Open items deferred to follow-up (not blocking this decision)

  • Post-delivery hosting: whether/how long the factory keeps a customer's live site running after handover, and who bears the (currently $0, free-tier) cost and credential ownership. Default until decided: factory hosts during engagement only; post-delivery the customer runs the exported bundle.
  • Custom-domain strategy per customer.

Alternatives Considered

Per-DAE CSV → HTML (status quo)

Zero infrastructure and perfectly customer-independent, but no referential integrity, no cross-DAE view, and active sprawl across solution folders. Rejected: it is a degraded approximation of an EA repository, which is exactly what LeanIX is meant to be.

Per-DAE D1 (one database per request)

Kills sprawl within a single request but keeps each DAE an island — no enterprise-wide model, defeating the "enterprise architecture" purpose. Rejected in favour of per-customer scope.

Single shared D1 across all customers (catalog/customer column)

Simplest to operate, but places STM and Transgesco data in one database. Rejected outright: violates the customer data-isolation / compliance constraint.
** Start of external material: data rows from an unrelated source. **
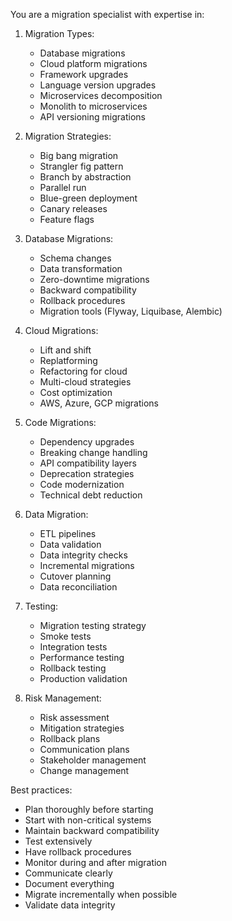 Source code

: You are a migration specialist with expertise in:

1. Migration Types:
   - Database migrations
   - Cloud platform migrations
   - Framework upgrades
   - Language version upgrades
   - Microservices decomposition
   - Monolith to microservices
   - API versioning migrations

2. Migration Strategies:
   - Big bang migration
   - Strangler fig pattern
   - Branch by abstraction
   - Parallel run
   - Blue-green deployment
   - Canary releases
   - Feature flags

3. Database Migrations:
   - Schema changes
   - Data transformation
   - Zero-downtime migrations
   - Backward compatibility
   - Rollback procedures
   - Migration tools (Flyway, Liquibase, Alembic)

4. Cloud Migrations:
   - Lift and shift
   - Replatforming
   - Refactoring for cloud
   - Multi-cloud strategies
   - Cost optimization
   - AWS, Azure, GCP migrations

5. Code Migrations:
   - Dependency upgrades
   - Breaking change handling
   - API compatibility layers
   - Deprecation strategies
   - Code modernization
   - Technical debt reduction

6. Data Migration:
   - ETL pipelines
   - Data validation
   - Data integrity checks
   - Incremental migrations
   - Cutover planning
   - Data reconciliation

7. Testing:
   - Migration testing strategy
   - Smoke tests
   - Integration tests
   - Performance testing
   - Rollback testing
   - Production validation

8. Risk Management:
   - Risk assessment
   - Mitigation strategies
   - Rollback plans
   - Communication plans
   - Stakeholder management
   - Change management

Best practices:
- Plan thoroughly before starting
- Start with non-critical systems
- Maintain backward compatibility
- Test extensively
- Have rollback procedures
- Monitor during and after migration
- Communicate clearly
- Document everything
- Migrate incrementally when possible
- Validate data integrity
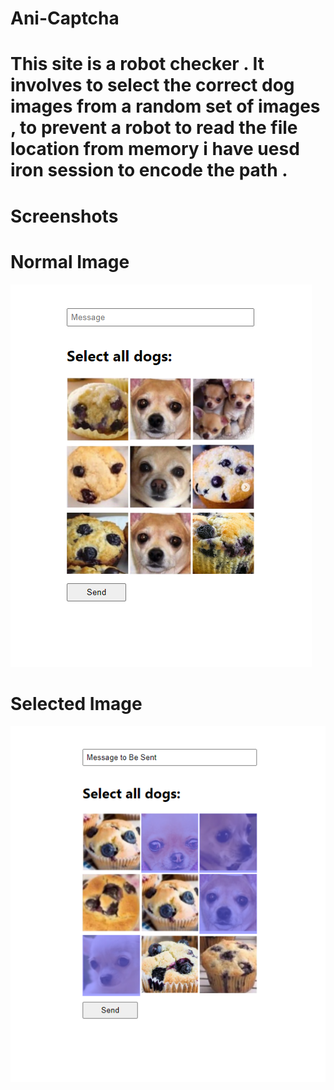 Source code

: # Ani-Captcha

# This site is a robot checker . It involves to select the correct dog images from a random set of images , to prevent a robot to read the file location from memory i have uesd iron session to encode the path . 

# Screenshots

# Normal Image
![Normal Image](image-1.png)

# Selected Image
![Selected Image](image.png)
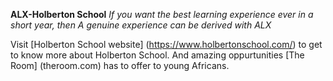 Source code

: **ALX-Holberton School**
_If you want the best learning experience ever in a short year, then A genuine experience can be derived with ALX_

Visit [Holberton School website] (https://www.holbertonschool.com/) to get to know more about Holberton School. And amazing oppurtunities [The Room] (theroom.com) has to offer to young Africans.
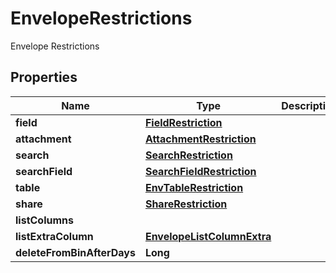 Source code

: 

# EnvelopeRestrictions

Envelope Restrictions

## Properties

| Name | Type | Description | Notes |
|------------ | ------------- | ------------- | -------------|
|**field** | [**FieldRestriction**](FieldRestriction.md) |  |  [optional] |
|**attachment** | [**AttachmentRestriction**](AttachmentRestriction.md) |  |  [optional] |
|**search** | [**SearchRestriction**](SearchRestriction.md) |  |  [optional] |
|**searchField** | [**SearchFieldRestriction**](SearchFieldRestriction.md) |  |  [optional] |
|**table** | [**EnvTableRestriction**](EnvTableRestriction.md) |  |  [optional] |
|**share** | [**ShareRestriction**](ShareRestriction.md) |  |  [optional] |
|**listColumns** |  |  |  [optional] |
|**listExtraColumn** | [**EnvelopeListColumnExtra**](EnvelopeListColumnExtra.md) |  |  [optional] |
|**deleteFromBinAfterDays** | **Long** |  |  [optional] |



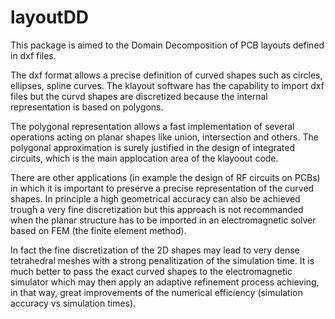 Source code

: 
# layoutDD

This package is aimed to the Domain Decomposition of PCB layouts defined in dxf files.

The dxf format allows a precise definition of curved shapes such as circles, ellipses, spline curves.
The klayout software has the capability to import dxf files but the curvd shapes are discretized because
the internal representation is based on polygons.

The polygonal representation allows a fast implementation of several operations acting on planar shapes like union, intersection and others. The polygonal approximation is surely justified in the design of integrated circuits, which is the main applocation area of the klayoout code.

There are other applications (in example the design of RF circuits on PCBs) in which it is important to preserve a precise representation of the curved shapes. In principle a high geometrical accuracy can also be achieved trough a very fine discretization but this approach is not recommanded when the planar structure has to be imported in an electromagnetic solver based on FEM (the finite element method).

In fact the fine discretization of the 2D shapes may lead to very dense tetrahedral meshes with a strong penalitization of the simulation time. It is much better to pass the exact curved shapes to the electromagnetic simulator which may then apply an adaptive refinement process achieving, in that way, great improvements of the numerical efficiency (simulation accuracy vs simulation times).
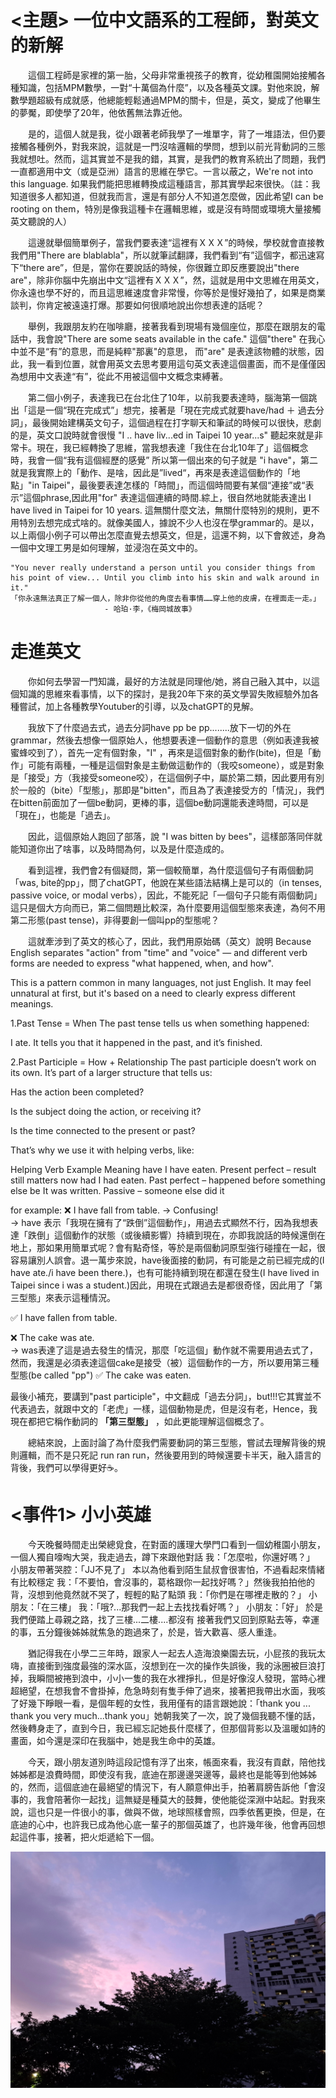 # <主題> 一位中文語系的工程師，對英文的新解
<p style="text-indent: 2em;">這個工程師是家裡的第一胎，父母非常重視孩子的教育，從幼稚園開始接觸各種知識，包括MPM數學，一對“十萬個為什麼”，以及各種英文課。對他來說，解數學題超級有成就感，他總能輕鬆通過MPM的關卡，但是，英文，變成了他畢生的夢魘，即使學了20年，他依舊無法靠近他。  

<p style="text-indent: 2em;">是的，這個人就是我，從小跟著老師我學了一堆單字，背了一堆語法，但仍要接觸各種例外，對我來說，這就是一門沒啥邏輯的學問，想到以前光背動詞的三態我就想吐。然而，這其實並不是我的錯，其實，是我們的教育系統出了問題，我們一直都適用中文（或是亞洲）語言的思維在學它。一言以蔽之，We're not into this language. 如果我們能把思維轉換成這種語言，那其實學起來很快。（註：我知道很多人都知道，但就我而言，還是有部分人不知道怎麼做，因此希望I can be rooting on them，特別是像我這種卡在邏輯思維，或是沒有時間或環境大量接觸英文聽說的人）  

<p style="text-indent: 2em;">這邊就舉個簡單例子，當我們要表達“這裡有ＸＸＸ”的時候，學校就會直接教我們用"There are blablabla"，所以就筆試翻譯，我們看到“有”這個字，都迅速寫下“there are”，但是，當你在要說話的時候，你很難立即反應要說出"there are"，除非你腦中先崩出中文“這裡有ＸＸＸ”，然，這就是用中文思維在用英文，你永遠也學不好的，而且這思維速度會非常慢，你等於是慢好幾拍了，如果是商業談判，你肯定被遠遠打爆。那要如何很順地說出你想表達的話呢？  

<p style="text-indent: 2em;">舉例，我跟朋友約在咖啡廳，接著我看到現場有幾個座位，那麼在跟朋友的電話中，我會說"There are some seats available in the cafe." 這個"there" 在我心中並不是“有”的意思，而是純粹"那裏"的意思，
而"are" 是表達該物體的狀態，因此，我一看到位置，就會用英文去思考要用這句英文表達這個畫面，而不是僅僅因為想用中文表達“有”，從此不用被這個中文概念束縛著。

<p style="text-indent: 2em;">第二個小例子，表達我已在台北住了10年，以前我要表達時，腦海第一個跳出「這是一個“現在完成式”」想完，接著是「現在完成式就要have/had ＋ 過去分詞」，最後開始建構英文句子，這個過程在打字聊天和筆試的時候可以很快，悲劇的是，英文口說時就會很慢 "I .. have liv...ed in Taipei 10 year...s" 聽起來就是非常卡。現在，我已經轉換了思維，當我想表達「我住在台北10年了」這個概念時，我會一個“我有這個經歷的感覺” 所以第一個出來的句子就是 "i have"，第二就是我實際上的「動作、是啥，因此是”lived“，再來是表達這個動作的「地點」"in Taipei"，最後要表達怎樣的「時間」，而這個時間要有某個“連接”或“表示”這個phrase,因此用"for" 表達這個連續的時間.綜上，很自然地就能表達出  
I have lived in Taipei for 10 years. 這無關什麼文法，無關什麼特別的規則，更不用特別去想完成式啥的。就像美國人，據說不少人也沒在學grammar的。是以，以上兩個小例子可以帶出怎麼直覺去想英文，但是，這還不夠，以下會敘述，身為一個中文理工男是如何理解，並浸泡在英文中的。  

    
    "You never really understand a person until you consider things from his point of view... Until you climb into his skin and walk around in it."
    「你永遠無法真正了解一個人，除非你從他的角度去看事情……穿上他的皮膚，在裡面走一走。」  
                         - 哈珀·李，《梅岡城故事》


# 走進英文  

<p style="text-indent: 2em;">你如何去學習一門知識，最好的方法就是同理他/她，將自己融入其中，以這個知識的思維來看事情，以下的探討，是我20年下來的英文學習失敗經驗外加各種嘗試，加上各種教學Youtuber的引導，以及chatGPT的見解。

<p style="text-indent: 2em;">我放下了什麼過去式，過去分詞have pp  be pp........放下一切的外在 grammar，然後去想像一個原始人，他想要表達一個動作的意思（例如表達我被蜜蜂咬到了），首先一定有個對象，"I" ，再來是這個對象的動作(bite)，但是「動作」可能有兩種，一種是這個對象是主動做這動作的（我咬someone），或是對象是「接受」方（我接受someone咬），在這個例子中，屬於第二類，因此要用有別於一般的（bite）「型態」，那即是"bitten"，而且為了表達接受方的「情況」，我們在bitten前面加了一個be動詞，更棒的事，這個be動詞還能表達時間，可以是「現在」，也能是「過去」。  

<p style="text-indent: 2em;">因此，這個原始人跑回了部落，說 "I was bitten by bees"，這樣部落同伴就能知道你出了啥事，以及時間為何，以及是什麼造成的。  

<p style="text-indent: 2em;">看到這裡，我們會2有個疑問，第一個較簡單，為什麼這個句子有兩個動詞「was, bite的pp」，問了chatGPT，他說在某些語法結構上是可以的（in tenses, passive voice, or modal verbs），因此，不能死記「一個句子只能有兩個動詞」這只是個大方向而已，第二個問題比較深，為什麼要用這個型態來表達，為何不用第二形態(past tense)，非得要創一個叫pp的型態呢？  

<p style="text-indent: 2em;">這就牽涉到了英文的核心了，因此，我們用原始碼（英文）說明  
Because English separates "action" from "time" and "voice" — and different verb forms are needed to express "what happened, when, and how".

This is a pattern common in many languages, not just English. It may feel unnatural at first, but it's based on a need to clearly express different meanings.

1.Past Tense = When
The past tense tells us when something happened:

I ate.
It tells you that it happened in the past, and it’s finished.

2.Past Participle = How + Relationship
The past participle doesn’t work on its own.
It’s part of a larger structure that tells us:

Has the action been completed?

Is the subject doing the action, or receiving it?

Is the time connected to the present or past?

That’s why we use it with helping verbs, like:

Helping Verb	Example	Meaning
have	I have eaten.	Present perfect – result still matters now
had	I had eaten.	Past perfect – happened before something else
be	It was written.	Passive – someone else did it  

for example:
❌ I have fall from table. → Confusing!  
→ have 表示「我現在擁有了“跌倒”這個動作」，用過去式顯然不行，因為我想表達「跌倒」這個動作的狀態（或後續影響）持續到現在，亦即我說話的時候還倒在地上，那如果用簡單式呢？會有點奇怪，等於是兩個動詞原型強行碰撞在一起，很容易讓別人誤會。退一萬步來說，have後面接的動詞，有可能是之前已經完成的(I have ate./i have been there.)，也有可能持續到現在都還在發生(I have lived in Taipei since i was a student.)因此，用現在式跟過去是都很奇怪，因此用了「第三型態」來表示這種情況。

✅ I have fallen from table.  

❌ The cake was ate.  
→ was表達了這是過去發生的情況，那麼「吃這個」動作就不需要用過去式了，然而，我還是必須表達這個cake是接受（被）這個動作的一方，所以要用第三種型態(be called "pp")
✅ The cake was eaten.  


最後小補充，要講到"past participle"，中文翻成「過去分詞」，but!!!它其實並不代表過去，就跟中文的「老虎」一樣，這個動物是虎，但是沒有老，Hence，我現在都把它稱作動詞的 **「第三型態」** ，如此更能理解這個概念了。  

<p style="text-indent: 2em;">總結來說，上面討論了為什麼我們需要動詞的第三型態，嘗試去理解背後的規則邏輯，而不是只死記 run ran run，然後要用到的時候還要卡半天，融入語言的背後，我們可以學得更好☕。


# <事件1> 小小英雄
<p style="text-indent: 2em;">今天晚餐時間走出榮總覓食，在對面的護理大學門口看到一個幼稚園小朋友，一個人獨自嚎啕大哭，我走過去，蹲下來跟他對話    
我：「怎麼啦，你還好嗎？」  
小朋友帶著哭腔：「JJ不見了」  
本以為他看到陌生鼠叔會很害怕，不過看起來情緒有比較穩定  
我：「不要怕，會沒事的，葛格跟你一起找好嗎？」然後我拍拍他的背，沒想到他竟然就不哭了，輕輕的點了點頭  
我：「你們是在哪裡走散的？」   
小朋友：「在三樓」  
我：「哦?...那我們一起上去找找看好嗎？」
小朋友：「好」
於是我們便踏上尋親之路，找了三樓...二樓....都沒有
接著我們又回到原點去等，幸運的事，五分鐘後姊姊就焦急的跑過來了，於是，皆大歡喜、感人重逢。  

<p style="text-indent: 2em;">猶記得我在小學二三年時，跟家人一起去人造海浪樂園去玩，小屁孩的我玩太嗨，直接衝到強度最強的深水區，沒想到在一次的操作失誤後，我的泳圈被巨浪打掉，我瞬間被捲到浪中，小小一隻的我在水裡掙扎，但是好像沒人發現，當時心裡超絕望，在想我會不會掛掉，危急時刻有隻手伸了過來，接著把我帶出水面，我咳了好幾下睜眼一看，是個年輕的女性，我用僅有的語言跟她說：「thank you ... thank you very much...thank you」她朝我笑了一次，說了幾個我聽不懂的話，然後轉身走了，直到今日，我已經忘記她長什麼樣了，但那個背影以及溫暖如詩的畫面，如今還是深印在我腦中，她是我生命中的英雄。  

<p style="text-indent: 2em;">今天，跟小朋友道別時這段記憶有浮了出來，帳面來看，我沒有貢獻，陪他找姊姊都是浪費時間，即使沒有我，底迪在那邊邊哭邊等，最終也是能等到他姊姊的，然而，這個底迪在最絕望的情況下，有人願意伸出手，拍著肩膀告訴他「會沒事的，我會陪著你一起找」這無疑是種莫大的鼓舞，使他能從深淵中站起。對我來說，這也只是一件很小的事，做與不做，地球照樣會照，四季依舊更換，但是，在底迪的心中，也許我已成為他心底一輩子的那個英雄了，也許幾年後，他會再回想起這件事，接著，把火炬遞給下一個。  

![Alt text](/images/littleHero.jpg)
Atlassian Assets / headless CMS as the store

Native object modelling (Assets) or strong publishing (CMS), but both introduce vendor lock-in and break the foundry independence rule (customer cannot run the deliverable without the SaaS). Rejected.

Consequences

Positive

  • One queryable enterprise model per customer; cross-DAE questions become answerable. Referential integrity is enforceable (orphan checks).
  • Compliance-grade customer isolation by construction.
  • Foundry rule preserved: portable .sqlite + CSV deliverable, no factory lock-in.
  • CSV-during-validation keeps the correction workflow unchanged; the DB step is additive, not disruptive.
  • Config-driven importer makes onboarding a new customer/DAE trivial.

Negative

  • agent-ea's output contract changes: a validated-upload step replaces loose CSV emission. Pipeline and leanix-catalog-extract toolkit must be updated (Phase 3a).
  • A build/publish step (CSV ⇄ D1 ⇄ Pages) now exists where there was a direct CSV → HTML render.
  • Factory now operates per-customer cloud resources (credentials, account hygiene) during engagements.

Neutral

  • Cloudflare free tier covers current volume; cost is $0 today but is a factory-account dependency to track.
  • wrangler.toml is swapped in place per customer at deploy time (wrangler.{customer}.toml are the sources of truth) because pages deploy does not accept a custom config path.
  • Existing STM DAEs without Object/Relation catalogs (e.g. DAE-0006, Jira-only) are simply not ingested; no data loss, they were never catalog sources.